▶ [How to complete this task] Begin with the first line of the entries below. Copy each line exactly, stopping after the one that contains "Supporting functions to".

[Extracted records]
=-=-=
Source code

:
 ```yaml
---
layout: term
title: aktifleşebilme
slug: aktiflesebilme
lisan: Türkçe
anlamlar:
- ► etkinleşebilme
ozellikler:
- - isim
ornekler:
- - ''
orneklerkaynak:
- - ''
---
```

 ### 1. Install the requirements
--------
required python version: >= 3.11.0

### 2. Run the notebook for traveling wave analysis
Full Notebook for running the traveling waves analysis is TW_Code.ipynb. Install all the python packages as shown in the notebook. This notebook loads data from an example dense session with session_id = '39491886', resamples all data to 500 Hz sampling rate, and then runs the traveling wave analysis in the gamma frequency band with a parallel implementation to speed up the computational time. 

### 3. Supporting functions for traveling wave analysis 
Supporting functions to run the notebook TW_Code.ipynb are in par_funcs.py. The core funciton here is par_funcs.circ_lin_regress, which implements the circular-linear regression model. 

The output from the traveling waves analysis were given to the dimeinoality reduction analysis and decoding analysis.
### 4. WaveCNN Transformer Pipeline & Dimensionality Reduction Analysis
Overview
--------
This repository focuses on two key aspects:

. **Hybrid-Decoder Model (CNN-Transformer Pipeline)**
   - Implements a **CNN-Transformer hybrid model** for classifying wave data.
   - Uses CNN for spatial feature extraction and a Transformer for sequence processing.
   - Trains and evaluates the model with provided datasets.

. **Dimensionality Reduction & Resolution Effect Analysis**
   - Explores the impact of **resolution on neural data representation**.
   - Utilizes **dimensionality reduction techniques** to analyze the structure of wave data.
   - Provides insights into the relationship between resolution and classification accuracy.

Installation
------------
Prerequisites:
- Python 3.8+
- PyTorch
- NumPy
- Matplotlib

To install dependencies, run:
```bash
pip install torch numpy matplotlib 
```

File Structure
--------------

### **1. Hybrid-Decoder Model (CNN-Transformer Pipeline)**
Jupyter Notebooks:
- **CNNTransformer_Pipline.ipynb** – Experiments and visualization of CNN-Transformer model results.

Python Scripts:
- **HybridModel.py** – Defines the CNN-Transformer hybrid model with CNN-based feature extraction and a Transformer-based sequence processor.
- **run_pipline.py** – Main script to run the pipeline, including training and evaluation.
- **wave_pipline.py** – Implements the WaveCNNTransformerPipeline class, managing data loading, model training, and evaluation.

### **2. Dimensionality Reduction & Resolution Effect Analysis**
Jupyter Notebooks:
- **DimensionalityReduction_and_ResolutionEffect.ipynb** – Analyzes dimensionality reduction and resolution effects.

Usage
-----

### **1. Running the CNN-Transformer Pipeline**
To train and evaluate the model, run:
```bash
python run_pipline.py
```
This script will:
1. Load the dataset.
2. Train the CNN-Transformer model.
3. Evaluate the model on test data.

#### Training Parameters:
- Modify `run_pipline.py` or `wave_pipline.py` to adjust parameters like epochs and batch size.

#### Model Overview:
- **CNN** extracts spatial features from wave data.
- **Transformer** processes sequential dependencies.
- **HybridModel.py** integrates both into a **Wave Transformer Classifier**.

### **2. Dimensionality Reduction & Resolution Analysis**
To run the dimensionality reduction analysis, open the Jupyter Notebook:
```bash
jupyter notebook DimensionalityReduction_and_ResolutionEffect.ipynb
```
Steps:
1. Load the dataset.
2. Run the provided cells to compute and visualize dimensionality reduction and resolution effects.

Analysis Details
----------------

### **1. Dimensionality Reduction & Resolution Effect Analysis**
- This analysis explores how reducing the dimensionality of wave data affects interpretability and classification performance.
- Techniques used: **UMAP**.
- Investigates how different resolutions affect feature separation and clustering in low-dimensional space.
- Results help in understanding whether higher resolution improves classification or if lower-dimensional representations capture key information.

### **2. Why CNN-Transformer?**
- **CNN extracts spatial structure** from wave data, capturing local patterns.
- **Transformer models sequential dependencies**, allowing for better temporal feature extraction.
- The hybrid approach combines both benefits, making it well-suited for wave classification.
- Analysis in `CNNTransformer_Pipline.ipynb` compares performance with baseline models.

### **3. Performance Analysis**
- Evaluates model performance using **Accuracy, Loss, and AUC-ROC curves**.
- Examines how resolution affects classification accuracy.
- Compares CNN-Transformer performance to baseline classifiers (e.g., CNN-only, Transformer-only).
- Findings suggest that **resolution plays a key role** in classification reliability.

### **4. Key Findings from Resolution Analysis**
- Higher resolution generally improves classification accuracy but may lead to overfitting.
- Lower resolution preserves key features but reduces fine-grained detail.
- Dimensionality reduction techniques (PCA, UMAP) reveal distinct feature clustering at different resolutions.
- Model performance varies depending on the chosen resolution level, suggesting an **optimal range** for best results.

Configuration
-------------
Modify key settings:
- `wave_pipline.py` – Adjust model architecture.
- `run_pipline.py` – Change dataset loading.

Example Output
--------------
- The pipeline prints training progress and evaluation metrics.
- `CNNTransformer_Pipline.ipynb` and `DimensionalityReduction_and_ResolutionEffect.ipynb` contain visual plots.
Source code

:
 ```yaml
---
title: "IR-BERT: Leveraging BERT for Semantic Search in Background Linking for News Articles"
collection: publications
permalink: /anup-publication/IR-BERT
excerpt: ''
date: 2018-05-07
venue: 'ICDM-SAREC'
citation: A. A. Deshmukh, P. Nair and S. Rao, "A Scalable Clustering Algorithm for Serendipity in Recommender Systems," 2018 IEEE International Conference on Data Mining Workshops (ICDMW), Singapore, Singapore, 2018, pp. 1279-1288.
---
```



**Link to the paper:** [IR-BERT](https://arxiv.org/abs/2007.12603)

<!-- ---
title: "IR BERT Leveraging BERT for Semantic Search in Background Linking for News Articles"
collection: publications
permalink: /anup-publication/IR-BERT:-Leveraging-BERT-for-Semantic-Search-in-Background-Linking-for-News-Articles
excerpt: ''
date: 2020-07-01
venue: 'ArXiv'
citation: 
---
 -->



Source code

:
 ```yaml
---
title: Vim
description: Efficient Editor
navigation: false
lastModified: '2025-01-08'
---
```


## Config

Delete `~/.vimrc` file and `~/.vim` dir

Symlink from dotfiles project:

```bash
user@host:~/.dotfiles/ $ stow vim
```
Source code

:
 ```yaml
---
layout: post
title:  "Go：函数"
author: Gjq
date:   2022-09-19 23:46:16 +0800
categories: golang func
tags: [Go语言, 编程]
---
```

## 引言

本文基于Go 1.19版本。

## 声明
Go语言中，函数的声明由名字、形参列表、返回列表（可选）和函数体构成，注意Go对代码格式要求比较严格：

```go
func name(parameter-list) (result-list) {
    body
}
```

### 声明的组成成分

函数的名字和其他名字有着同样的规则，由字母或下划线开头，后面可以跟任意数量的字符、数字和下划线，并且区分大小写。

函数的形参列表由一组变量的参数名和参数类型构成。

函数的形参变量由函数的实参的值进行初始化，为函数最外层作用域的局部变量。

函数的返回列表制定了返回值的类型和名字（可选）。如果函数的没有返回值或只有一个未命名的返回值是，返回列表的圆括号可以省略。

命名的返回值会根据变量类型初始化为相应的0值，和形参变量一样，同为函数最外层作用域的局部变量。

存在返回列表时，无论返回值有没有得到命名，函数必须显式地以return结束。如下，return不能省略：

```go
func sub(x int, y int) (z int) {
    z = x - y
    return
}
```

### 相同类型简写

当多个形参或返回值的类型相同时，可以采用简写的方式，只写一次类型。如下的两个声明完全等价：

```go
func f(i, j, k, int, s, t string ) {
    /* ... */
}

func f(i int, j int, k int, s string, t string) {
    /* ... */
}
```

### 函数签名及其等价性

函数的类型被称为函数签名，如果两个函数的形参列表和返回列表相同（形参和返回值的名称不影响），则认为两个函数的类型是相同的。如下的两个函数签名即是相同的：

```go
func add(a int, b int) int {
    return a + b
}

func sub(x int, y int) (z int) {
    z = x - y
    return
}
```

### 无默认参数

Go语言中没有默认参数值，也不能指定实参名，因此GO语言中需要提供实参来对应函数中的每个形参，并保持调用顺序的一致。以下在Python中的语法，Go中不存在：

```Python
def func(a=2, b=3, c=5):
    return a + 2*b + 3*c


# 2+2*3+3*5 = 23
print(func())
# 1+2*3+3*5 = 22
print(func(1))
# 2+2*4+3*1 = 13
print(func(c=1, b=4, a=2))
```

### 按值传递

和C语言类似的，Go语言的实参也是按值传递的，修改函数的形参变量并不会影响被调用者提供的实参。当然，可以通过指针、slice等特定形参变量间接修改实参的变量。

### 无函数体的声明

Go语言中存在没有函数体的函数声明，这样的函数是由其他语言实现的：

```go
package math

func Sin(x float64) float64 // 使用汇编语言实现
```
=-=-=
▶ [Your response]
Source code

:
 ```yaml
---
layout: term
title: aktifleşebilme
slug: aktiflesebilme
lisan: Türkçe
anlamlar:
- ► etkinleşebilme
ozellikler:
- - isim
ornekler:
- - ''
orneklerkaynak:
- - ''
---
```

 ### 1. Install the requirements
--------
required python version: >= 3.11.0

### 2. Run the notebook for traveling wave analysis
Full Notebook for running the traveling waves analysis is TW_Code.ipynb. Install all the python packages as shown in the notebook. This notebook loads data from an example dense session with session_id = '39491886', resamples all data to 500 Hz sampling rate, and then runs the traveling wave analysis in the gamma frequency band with a parallel implementation to speed up the computational time. 

### 3. Supporting functions for traveling wave analysis 
Supporting functions to run the notebook TW_Code.ipynb are in par_funcs.py. The core funciton here is par_funcs.circ_lin_regress, which implements the circular-linear regression model. 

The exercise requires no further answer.